» Description of the task: Find all lines with the word "ophthalmological" in the material, then copy them.

» Available data:
▬▬▬▬▬▬

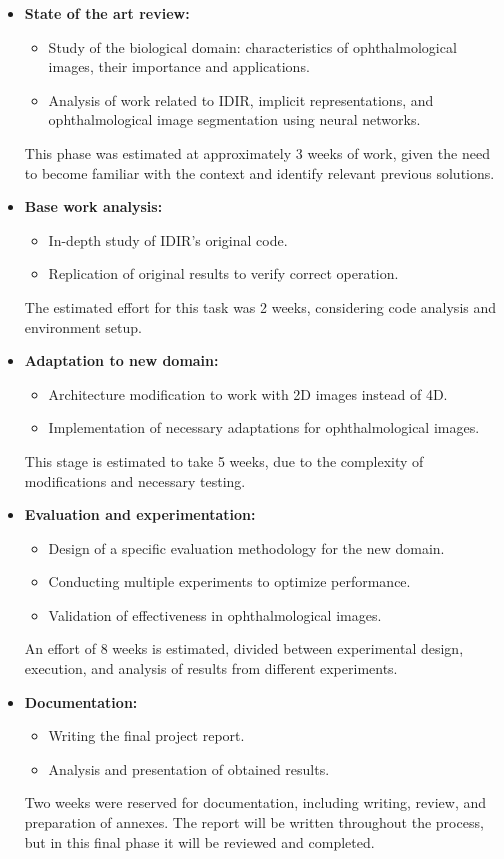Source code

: \begin{itemize}
    \item \textbf{State of the art review:}
    \begin{itemize}
        \item Study of the biological domain: characteristics of ophthalmological images, their importance and applications.
        \item Analysis of work related to IDIR, implicit representations, and ophthalmological image segmentation using neural networks.
    \end{itemize}
    This phase was estimated at approximately 3 weeks of work, given the need to become familiar with the context and identify relevant previous solutions.

    \item \textbf{Base work analysis:}
    \begin{itemize}
        \item In-depth study of IDIR's original code.
        \item Replication of original results to verify correct operation.
    \end{itemize}
    The estimated effort for this task was 2 weeks, considering code analysis and environment setup.

    \item \textbf{Adaptation to new domain:}
    \begin{itemize}
        \item Architecture modification to work with 2D images instead of 4D.
        \item Implementation of necessary adaptations for ophthalmological images.
    \end{itemize}
    This stage is estimated to take 5 weeks, due to the complexity of modifications and necessary testing.

    \item \textbf{Evaluation and experimentation:}
    \begin{itemize}
        \item Design of a specific evaluation methodology for the new domain.
        \item Conducting multiple experiments to optimize performance.
        \item Validation of effectiveness in ophthalmological images.
    \end{itemize}
    An effort of 8 weeks is estimated, divided between experimental design, execution, and analysis of results from different experiments.

    \item \textbf{Documentation:}
    \begin{itemize}
        \item Writing the final project report.
        \item Analysis and presentation of obtained results.
    \end{itemize}
    Two weeks were reserved for documentation, including writing, review, and preparation of annexes. The report will be written throughout the process, but in this final phase it will be reviewed and completed.
\end{itemize}


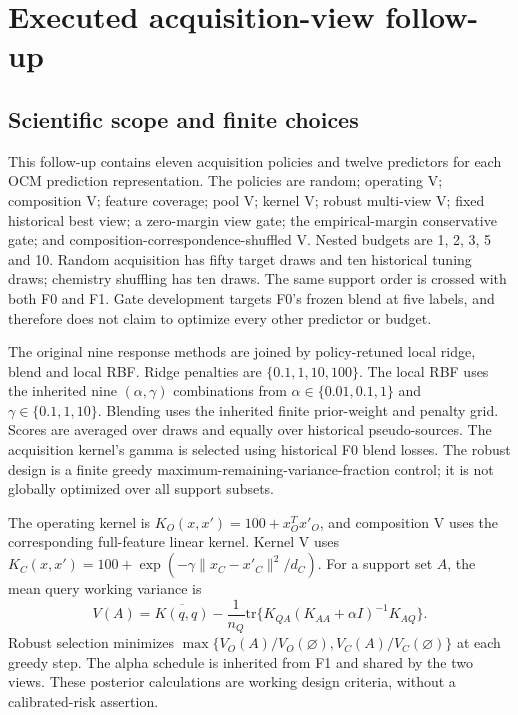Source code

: \section{Executed acquisition-view follow-up}
\subsection{Scientific scope and finite choices}
This follow-up contains eleven acquisition policies and twelve predictors for each OCM prediction representation. The policies are random; operating V; composition V; feature coverage; pool V; kernel V; robust multi-view V; fixed historical best view; a zero-margin view gate; the empirical-margin conservative gate; and composition-correspondence-shuffled V. Nested budgets are 1, 2, 3, 5 and 10. Random acquisition has fifty target draws and ten historical tuning draws; chemistry shuffling has ten draws. The same support order is crossed with both F0 and F1. Gate development targets F0's frozen blend at five labels, and therefore does not claim to optimize every other predictor or budget.

The original nine response methods are joined by policy-retuned local ridge, blend and local RBF. Ridge penalties are $\{0.1,1,10,100\}$. The local RBF uses the inherited nine $(\alpha,\gamma)$ combinations from $\alpha\in\{0.01,0.1,1\}$ and $\gamma\in\{0.1,1,10\}$. Blending uses the inherited finite prior-weight and penalty grid. Scores are averaged over draws and equally over historical pseudo-sources. The acquisition kernel's gamma is selected using historical F0 blend losses. The robust design is a finite greedy maximum-remaining-variance-fraction control; it is not globally optimized over all support subsets.

The operating kernel is $K_O(x,x')=100+x_O^Tx'_O$, and composition V uses the corresponding full-feature linear kernel. Kernel V uses $K_C(x,x')=100+\exp(-\gamma\|x_C-x'_C\|^2/d_C)$. For a support set $A$, the mean query working variance is
\[
 V(A)=\overline{K(q,q)}-\frac{1}{n_Q}\mathrm{tr}\{K_{QA}(K_{AA}+\alpha I)^{-1}K_{AQ}\}.
\]
Robust selection minimizes $\max\{V_O(A)/V_O(\varnothing),V_C(A)/V_C(\varnothing)\}$ at each greedy step. The alpha schedule is inherited from F1 and shared by the two views. These posterior calculations are working design criteria, without a calibrated-risk assertion.

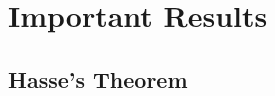 \documentclass[10pt,handout]{beamer} %
\newcommand{\F}{\mathbb F}
\theoremstyle{definition}
\begin{document}
%
%
%

\section{Important Results}
\subsection{Hasse's Theorem}
\end{document}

▬▬▬▬▬▬

» Solution for this task:
        \item Study of the biological domain: characteristics of ophthalmological images, their importance and applications.
        \item Analysis of work related to IDIR, implicit representations, and ophthalmological image segmentation using neural networks.
        \item Implementation of necessary adaptations for ophthalmological images.
        \item Validation of effectiveness in ophthalmological images.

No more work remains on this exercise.